▶ [THE PROBLEM]
Starting with the line that contains "- **Multi-database support**: PostgreSQL" and stopping after the line that contains "env loading, strongly-typed", return each line below exactly as written, with no others.

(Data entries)
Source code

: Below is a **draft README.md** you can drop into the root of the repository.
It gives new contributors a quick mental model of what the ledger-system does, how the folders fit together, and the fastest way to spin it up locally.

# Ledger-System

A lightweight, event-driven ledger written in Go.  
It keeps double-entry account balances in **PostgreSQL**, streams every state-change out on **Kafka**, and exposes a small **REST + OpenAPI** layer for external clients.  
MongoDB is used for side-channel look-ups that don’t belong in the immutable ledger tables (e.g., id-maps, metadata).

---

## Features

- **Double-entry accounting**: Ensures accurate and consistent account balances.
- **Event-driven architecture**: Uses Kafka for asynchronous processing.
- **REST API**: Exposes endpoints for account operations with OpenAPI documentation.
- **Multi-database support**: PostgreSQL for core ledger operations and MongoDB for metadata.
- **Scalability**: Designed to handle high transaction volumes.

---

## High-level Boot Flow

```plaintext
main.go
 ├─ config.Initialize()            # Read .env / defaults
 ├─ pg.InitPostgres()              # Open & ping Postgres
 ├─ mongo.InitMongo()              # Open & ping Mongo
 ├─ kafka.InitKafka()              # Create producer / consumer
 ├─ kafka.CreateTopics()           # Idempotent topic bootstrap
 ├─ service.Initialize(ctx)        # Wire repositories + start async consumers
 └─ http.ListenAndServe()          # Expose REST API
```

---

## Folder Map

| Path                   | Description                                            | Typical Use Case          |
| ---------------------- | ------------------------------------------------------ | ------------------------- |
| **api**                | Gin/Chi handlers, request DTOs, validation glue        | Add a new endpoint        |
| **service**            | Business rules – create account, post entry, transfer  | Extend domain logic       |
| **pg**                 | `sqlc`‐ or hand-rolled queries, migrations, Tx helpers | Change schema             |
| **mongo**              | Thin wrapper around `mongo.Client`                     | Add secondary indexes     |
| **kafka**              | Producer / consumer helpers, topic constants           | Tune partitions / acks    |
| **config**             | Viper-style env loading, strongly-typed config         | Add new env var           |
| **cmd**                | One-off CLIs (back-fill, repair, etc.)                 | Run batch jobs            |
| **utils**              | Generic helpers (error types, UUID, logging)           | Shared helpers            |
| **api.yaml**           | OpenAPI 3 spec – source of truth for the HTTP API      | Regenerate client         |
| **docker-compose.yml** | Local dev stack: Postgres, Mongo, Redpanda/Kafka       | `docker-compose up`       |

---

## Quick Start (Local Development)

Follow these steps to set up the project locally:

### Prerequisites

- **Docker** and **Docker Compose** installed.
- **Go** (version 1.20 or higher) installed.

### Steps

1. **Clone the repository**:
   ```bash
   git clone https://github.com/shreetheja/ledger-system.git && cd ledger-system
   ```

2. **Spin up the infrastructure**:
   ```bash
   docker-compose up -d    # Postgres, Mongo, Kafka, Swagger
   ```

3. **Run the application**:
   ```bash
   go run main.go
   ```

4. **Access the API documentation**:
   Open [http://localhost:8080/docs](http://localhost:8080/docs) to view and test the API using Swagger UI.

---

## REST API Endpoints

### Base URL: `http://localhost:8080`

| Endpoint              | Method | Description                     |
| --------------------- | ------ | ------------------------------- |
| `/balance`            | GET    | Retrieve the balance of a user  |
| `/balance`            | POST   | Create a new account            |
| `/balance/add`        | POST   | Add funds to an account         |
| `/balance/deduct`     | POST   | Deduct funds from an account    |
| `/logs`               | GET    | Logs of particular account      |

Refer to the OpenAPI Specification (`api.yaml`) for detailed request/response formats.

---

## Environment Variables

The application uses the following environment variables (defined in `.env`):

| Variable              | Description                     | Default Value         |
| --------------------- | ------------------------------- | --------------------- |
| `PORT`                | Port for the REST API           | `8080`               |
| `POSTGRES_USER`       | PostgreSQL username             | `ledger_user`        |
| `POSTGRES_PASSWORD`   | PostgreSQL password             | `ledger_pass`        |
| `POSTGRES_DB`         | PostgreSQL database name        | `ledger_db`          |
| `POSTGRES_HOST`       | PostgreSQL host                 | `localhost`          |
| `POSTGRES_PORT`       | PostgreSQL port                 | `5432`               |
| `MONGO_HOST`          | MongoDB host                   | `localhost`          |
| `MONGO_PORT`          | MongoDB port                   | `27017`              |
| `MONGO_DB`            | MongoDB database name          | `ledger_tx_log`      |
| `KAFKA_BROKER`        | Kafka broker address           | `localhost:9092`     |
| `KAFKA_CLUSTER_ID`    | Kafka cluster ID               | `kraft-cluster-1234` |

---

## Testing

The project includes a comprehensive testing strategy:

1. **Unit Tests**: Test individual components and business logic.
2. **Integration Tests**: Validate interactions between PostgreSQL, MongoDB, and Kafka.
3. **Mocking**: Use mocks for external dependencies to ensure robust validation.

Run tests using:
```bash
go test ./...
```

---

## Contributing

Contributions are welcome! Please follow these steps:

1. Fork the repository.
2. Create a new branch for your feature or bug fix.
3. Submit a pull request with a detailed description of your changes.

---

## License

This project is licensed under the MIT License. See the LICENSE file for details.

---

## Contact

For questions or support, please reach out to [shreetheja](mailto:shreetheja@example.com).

▶ [EXPECTED ANSWER]
- **Multi-database support**: PostgreSQL for core ledger operations and MongoDB for metadata.
- **Scalability**: Designed to handle high transaction volumes.

---

## High-level Boot Flow

```plaintext
main.go
 ├─ config.Initialize()            # Read .env / defaults
 ├─ pg.InitPostgres()              # Open & ping Postgres
 ├─ mongo.InitMongo()              # Open & ping Mongo
 ├─ kafka.InitKafka()              # Create producer / consumer
 ├─ kafka.CreateTopics()           # Idempotent topic bootstrap
 ├─ service.Initialize(ctx)        # Wire repositories + start async consumers
 └─ http.ListenAndServe()          # Expose REST API
```

---

## Folder Map

| Path                   | Description                                            | Typical Use Case          |
| ---------------------- | ------------------------------------------------------ | ------------------------- |
| **api**                | Gin/Chi handlers, request DTOs, validation glue        | Add a new endpoint        |
| **service**            | Business rules – create account, post entry, transfer  | Extend domain logic       |
| **pg**                 | `sqlc`‐ or hand-rolled queries, migrations, Tx helpers | Change schema             |
| **mongo**              | Thin wrapper around `mongo.Client`                     | Add secondary indexes     |
| **kafka**              | Producer / consumer helpers, topic constants           | Tune partitions / acks    |
| **config**             | Viper-style env loading, strongly-typed config         | Add new env var           |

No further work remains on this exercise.